Given entries —
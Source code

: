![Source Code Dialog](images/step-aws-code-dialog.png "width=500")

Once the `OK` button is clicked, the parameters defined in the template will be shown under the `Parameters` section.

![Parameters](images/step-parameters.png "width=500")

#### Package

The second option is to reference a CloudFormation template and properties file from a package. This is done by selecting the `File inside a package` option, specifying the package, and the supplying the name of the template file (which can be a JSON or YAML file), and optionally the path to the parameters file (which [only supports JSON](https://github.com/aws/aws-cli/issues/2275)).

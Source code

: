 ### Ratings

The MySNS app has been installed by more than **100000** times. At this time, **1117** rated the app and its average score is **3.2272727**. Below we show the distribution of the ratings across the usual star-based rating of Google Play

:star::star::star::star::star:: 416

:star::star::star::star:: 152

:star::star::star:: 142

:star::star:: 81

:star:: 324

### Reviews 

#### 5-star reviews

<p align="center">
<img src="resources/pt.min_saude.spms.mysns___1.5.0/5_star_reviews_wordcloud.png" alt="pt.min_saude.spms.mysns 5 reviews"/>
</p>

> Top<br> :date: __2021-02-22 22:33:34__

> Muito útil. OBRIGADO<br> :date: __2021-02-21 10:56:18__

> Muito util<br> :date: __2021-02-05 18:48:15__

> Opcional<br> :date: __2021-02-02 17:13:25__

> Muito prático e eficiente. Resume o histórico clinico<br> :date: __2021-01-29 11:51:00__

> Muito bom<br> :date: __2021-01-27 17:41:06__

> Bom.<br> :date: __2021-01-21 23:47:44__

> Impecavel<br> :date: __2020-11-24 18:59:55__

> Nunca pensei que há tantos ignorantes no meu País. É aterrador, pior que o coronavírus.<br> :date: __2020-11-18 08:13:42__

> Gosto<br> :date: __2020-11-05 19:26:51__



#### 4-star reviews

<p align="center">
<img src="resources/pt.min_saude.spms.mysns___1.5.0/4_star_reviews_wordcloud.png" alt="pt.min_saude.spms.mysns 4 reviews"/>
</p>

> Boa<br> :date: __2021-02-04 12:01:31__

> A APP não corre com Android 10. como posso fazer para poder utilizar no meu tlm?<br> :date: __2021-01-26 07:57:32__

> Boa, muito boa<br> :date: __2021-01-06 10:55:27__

What to do —
Reproduce each line of the material that mentions "parameters".

Expected answer —
Once the `OK` button is clicked, the parameters defined in the template will be shown under the `Parameters` section.
![Parameters](images/step-parameters.png "width=500")
The second option is to reference a CloudFormation template and properties file from a package. This is done by selecting the `File inside a package` option, specifying the package, and the supplying the name of the template file (which can be a JSON or YAML file), and optionally the path to the parameters file (which [only supports JSON](https://github.com/aws/aws-cli/issues/2275)).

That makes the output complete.